# The task
With the pictures omitted, print exactly the lines below, from the one containing "- Conferma dei" through the one containing "è attualmente disabilitato;", and nothing else.

-------- Material for the task

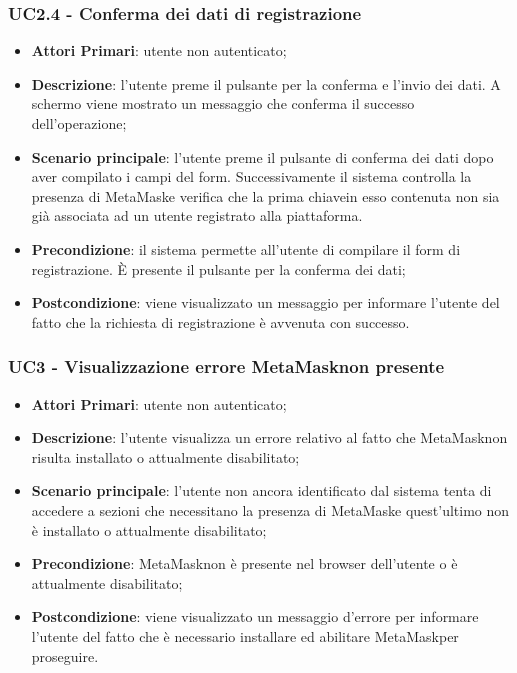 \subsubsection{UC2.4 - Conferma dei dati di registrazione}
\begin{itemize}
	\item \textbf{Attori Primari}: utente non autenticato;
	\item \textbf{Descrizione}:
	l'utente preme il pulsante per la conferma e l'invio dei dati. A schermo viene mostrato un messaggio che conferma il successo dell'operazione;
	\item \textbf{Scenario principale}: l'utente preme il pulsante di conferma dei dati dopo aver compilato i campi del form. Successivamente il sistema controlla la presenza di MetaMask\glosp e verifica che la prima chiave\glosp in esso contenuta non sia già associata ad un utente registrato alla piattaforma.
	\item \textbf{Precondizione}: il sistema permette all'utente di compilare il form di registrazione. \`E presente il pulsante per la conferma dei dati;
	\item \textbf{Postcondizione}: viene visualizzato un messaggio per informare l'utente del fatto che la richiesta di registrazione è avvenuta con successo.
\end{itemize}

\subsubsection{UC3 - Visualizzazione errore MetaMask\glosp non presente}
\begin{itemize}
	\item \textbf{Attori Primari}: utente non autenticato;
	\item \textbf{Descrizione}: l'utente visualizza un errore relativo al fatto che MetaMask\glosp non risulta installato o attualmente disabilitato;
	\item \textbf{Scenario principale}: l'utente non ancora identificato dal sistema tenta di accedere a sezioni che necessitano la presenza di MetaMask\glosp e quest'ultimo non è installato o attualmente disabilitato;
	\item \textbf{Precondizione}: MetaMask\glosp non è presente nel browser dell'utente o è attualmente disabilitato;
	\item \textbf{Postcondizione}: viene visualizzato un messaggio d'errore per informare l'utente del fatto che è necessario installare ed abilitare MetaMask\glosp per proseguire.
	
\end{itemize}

----------------
-------- Material for the task

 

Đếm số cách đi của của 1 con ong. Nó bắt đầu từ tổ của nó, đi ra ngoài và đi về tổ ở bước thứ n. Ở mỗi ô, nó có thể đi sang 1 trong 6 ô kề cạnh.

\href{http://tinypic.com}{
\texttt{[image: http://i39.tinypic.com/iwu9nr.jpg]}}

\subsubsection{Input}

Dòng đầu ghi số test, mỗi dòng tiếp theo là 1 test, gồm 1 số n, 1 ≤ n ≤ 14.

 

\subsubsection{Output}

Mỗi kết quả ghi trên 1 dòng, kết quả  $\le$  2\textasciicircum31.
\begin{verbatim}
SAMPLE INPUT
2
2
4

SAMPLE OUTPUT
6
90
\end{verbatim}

----------------

# Final answer
 \subsubsection{UC2.4 - Conferma dei dati di registrazione}
\begin{itemize}
	\item \textbf{Attori Primari}: utente non autenticato;
	\item \textbf{Descrizione}:
	l'utente preme il pulsante per la conferma e l'invio dei dati. A schermo viene mostrato un messaggio che conferma il successo dell'operazione;
	\item \textbf{Scenario principale}: l'utente preme il pulsante di conferma dei dati dopo aver compilato i campi del form. Successivamente il sistema controlla la presenza di MetaMask\glosp e verifica che la prima chiave\glosp in esso contenuta non sia già associata ad un utente registrato alla piattaforma.
	\item \textbf{Precondizione}: il sistema permette all'utente di compilare il form di registrazione. \`E presente il pulsante per la conferma dei dati;
	\item \textbf{Postcondizione}: viene visualizzato un messaggio per informare l'utente del fatto che la richiesta di registrazione è avvenuta con successo.
\end{itemize}

\subsubsection{UC3 - Visualizzazione errore MetaMask\glosp non presente}
\begin{itemize}
	\item \textbf{Attori Primari}: utente non autenticato;
	\item \textbf{Descrizione}: l'utente visualizza un errore relativo al fatto che MetaMask\glosp non risulta installato o attualmente disabilitato;
	\item \textbf{Scenario principale}: l'utente non ancora identificato dal sistema tenta di accedere a sezioni che necessitano la presenza di MetaMask\glosp e quest'ultimo non è installato o attualmente disabilitato;
	\item \textbf{Precondizione}: MetaMask\glosp non è presente nel browser dell'utente o è attualmente disabilitato;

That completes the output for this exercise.